__Brief__
Whenever a line carries the word "Client", pull it out of the entries.

__Stored data__

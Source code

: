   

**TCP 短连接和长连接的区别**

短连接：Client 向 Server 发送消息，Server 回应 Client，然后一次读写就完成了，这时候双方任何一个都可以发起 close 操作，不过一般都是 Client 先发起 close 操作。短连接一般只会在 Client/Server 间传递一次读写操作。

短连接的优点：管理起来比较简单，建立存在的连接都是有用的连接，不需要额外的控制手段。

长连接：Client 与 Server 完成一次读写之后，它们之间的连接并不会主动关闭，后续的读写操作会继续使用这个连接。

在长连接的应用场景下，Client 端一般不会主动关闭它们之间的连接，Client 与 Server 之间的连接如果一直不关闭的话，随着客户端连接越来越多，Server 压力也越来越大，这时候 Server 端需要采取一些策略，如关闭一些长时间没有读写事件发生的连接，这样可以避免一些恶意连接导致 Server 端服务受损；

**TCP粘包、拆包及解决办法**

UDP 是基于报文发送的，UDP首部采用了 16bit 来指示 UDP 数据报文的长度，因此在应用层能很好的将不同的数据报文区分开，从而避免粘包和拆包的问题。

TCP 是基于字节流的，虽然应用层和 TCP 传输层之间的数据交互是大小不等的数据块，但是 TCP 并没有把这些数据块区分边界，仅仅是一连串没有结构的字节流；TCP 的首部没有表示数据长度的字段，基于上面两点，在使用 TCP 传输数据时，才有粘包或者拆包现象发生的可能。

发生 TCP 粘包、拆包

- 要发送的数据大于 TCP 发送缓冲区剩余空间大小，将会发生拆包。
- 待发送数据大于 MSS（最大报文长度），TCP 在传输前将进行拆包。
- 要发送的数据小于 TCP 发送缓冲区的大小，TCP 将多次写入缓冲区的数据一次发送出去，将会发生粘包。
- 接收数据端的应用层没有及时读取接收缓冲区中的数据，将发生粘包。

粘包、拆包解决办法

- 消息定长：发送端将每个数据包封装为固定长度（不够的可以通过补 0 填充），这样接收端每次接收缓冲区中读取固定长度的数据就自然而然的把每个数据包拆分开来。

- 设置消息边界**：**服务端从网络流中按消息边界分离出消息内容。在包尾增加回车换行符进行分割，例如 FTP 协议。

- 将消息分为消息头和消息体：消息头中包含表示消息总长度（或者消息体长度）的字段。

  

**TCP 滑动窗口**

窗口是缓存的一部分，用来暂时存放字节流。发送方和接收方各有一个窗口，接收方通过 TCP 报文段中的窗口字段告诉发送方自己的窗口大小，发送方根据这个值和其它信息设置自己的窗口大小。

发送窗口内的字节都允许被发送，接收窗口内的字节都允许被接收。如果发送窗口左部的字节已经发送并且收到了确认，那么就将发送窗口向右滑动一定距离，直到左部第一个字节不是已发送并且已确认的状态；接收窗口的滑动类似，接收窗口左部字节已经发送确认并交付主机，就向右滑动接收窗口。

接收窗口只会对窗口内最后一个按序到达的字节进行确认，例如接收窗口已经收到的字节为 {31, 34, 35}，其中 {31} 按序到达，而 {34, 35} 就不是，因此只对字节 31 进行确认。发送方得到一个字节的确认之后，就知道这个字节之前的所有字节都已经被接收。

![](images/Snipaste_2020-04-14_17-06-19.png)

--

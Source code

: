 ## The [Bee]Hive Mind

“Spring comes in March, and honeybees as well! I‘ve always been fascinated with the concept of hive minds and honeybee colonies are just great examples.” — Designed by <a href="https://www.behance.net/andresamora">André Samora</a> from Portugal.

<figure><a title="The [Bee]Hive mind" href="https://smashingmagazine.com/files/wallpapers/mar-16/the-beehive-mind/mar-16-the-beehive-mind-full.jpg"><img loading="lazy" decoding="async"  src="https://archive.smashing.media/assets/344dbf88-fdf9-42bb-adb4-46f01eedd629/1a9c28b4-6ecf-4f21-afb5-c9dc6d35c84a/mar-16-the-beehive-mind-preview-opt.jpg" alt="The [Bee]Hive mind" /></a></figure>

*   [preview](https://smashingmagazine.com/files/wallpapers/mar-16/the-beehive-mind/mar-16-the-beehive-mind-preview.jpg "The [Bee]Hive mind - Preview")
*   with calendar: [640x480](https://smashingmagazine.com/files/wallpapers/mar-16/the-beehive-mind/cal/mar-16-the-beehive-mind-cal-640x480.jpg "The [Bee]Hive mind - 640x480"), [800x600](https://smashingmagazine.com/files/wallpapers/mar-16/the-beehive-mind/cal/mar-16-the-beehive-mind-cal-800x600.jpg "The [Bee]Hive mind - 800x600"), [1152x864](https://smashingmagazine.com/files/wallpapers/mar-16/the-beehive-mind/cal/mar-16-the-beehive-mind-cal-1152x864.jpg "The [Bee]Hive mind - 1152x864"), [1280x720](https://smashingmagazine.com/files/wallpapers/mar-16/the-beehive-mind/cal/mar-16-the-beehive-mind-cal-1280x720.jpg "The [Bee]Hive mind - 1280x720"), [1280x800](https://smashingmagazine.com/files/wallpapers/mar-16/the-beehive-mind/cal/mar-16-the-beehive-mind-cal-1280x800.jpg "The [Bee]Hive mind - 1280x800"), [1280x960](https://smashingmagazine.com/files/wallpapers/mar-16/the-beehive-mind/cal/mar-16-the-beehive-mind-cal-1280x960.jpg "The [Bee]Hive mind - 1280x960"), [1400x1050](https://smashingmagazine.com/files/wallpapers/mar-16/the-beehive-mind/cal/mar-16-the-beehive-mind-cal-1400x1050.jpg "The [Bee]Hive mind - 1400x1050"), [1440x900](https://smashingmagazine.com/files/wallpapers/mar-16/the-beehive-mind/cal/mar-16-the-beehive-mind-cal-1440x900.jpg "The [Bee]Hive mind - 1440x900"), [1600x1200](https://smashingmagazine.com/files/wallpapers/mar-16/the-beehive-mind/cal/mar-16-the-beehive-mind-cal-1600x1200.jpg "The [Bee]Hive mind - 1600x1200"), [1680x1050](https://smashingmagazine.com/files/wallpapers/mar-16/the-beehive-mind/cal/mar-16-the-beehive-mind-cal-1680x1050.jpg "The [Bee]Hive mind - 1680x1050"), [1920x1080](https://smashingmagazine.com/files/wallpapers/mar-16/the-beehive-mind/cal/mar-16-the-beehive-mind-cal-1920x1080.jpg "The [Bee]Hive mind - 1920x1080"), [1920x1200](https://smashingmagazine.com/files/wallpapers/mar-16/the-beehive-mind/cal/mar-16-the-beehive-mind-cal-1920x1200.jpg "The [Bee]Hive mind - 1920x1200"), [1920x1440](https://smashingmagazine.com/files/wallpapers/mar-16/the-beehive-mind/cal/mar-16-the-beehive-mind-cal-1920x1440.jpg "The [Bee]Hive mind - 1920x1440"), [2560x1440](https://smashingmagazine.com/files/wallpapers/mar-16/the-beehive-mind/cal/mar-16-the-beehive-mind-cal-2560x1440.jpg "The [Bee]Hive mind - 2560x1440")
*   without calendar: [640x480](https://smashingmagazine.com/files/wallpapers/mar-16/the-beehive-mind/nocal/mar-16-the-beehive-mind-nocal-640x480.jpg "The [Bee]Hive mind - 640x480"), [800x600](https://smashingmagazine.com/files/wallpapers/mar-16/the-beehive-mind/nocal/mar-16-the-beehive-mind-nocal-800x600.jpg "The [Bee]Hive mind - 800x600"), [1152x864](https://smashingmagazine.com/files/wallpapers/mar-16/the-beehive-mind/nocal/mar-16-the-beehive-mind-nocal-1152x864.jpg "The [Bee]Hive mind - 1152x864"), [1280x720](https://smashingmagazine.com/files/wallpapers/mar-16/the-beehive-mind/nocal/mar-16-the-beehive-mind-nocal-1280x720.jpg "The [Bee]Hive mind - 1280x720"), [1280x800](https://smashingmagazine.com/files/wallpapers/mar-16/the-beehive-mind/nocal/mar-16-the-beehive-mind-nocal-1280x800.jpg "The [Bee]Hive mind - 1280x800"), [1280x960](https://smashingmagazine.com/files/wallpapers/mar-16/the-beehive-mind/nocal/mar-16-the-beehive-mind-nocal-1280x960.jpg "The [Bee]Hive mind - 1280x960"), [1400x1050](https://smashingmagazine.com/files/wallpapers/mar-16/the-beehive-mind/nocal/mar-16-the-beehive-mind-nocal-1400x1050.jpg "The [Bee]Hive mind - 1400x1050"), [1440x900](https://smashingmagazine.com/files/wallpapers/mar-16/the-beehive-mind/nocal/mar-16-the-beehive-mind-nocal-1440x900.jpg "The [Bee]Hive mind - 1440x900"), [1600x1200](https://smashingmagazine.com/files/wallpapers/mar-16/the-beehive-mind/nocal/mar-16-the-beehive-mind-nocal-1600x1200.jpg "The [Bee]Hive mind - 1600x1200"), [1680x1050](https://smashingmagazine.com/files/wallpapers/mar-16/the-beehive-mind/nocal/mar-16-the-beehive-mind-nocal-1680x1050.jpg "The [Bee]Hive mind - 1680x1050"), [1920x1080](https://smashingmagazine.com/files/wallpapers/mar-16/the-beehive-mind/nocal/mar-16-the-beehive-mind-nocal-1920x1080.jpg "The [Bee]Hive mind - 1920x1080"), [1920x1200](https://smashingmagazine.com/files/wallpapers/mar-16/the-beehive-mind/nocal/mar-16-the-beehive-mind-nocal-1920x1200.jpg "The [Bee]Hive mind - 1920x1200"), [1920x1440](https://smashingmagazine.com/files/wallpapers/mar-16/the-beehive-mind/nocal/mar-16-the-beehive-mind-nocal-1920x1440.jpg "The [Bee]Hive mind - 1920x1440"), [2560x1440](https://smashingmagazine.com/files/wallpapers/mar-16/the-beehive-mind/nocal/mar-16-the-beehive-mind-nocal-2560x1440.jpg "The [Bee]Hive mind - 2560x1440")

__Solution__
短连接：Client 向 Server 发送消息，Server 回应 Client，然后一次读写就完成了，这时候双方任何一个都可以发起 close 操作，不过一般都是 Client 先发起 close 操作。短连接一般只会在 Client/Server 间传递一次读写操作。
长连接：Client 与 Server 完成一次读写之后，它们之间的连接并不会主动关闭，后续的读写操作会继续使用这个连接。
在长连接的应用场景下，Client 端一般不会主动关闭它们之间的连接，Client 与 Server 之间的连接如果一直不关闭的话，随着客户端连接越来越多，Server 压力也越来越大，这时候 Server 端需要采取一些策略，如关闭一些长时间没有读写事件发生的连接，这样可以避免一些恶意连接导致 Server 端服务受损；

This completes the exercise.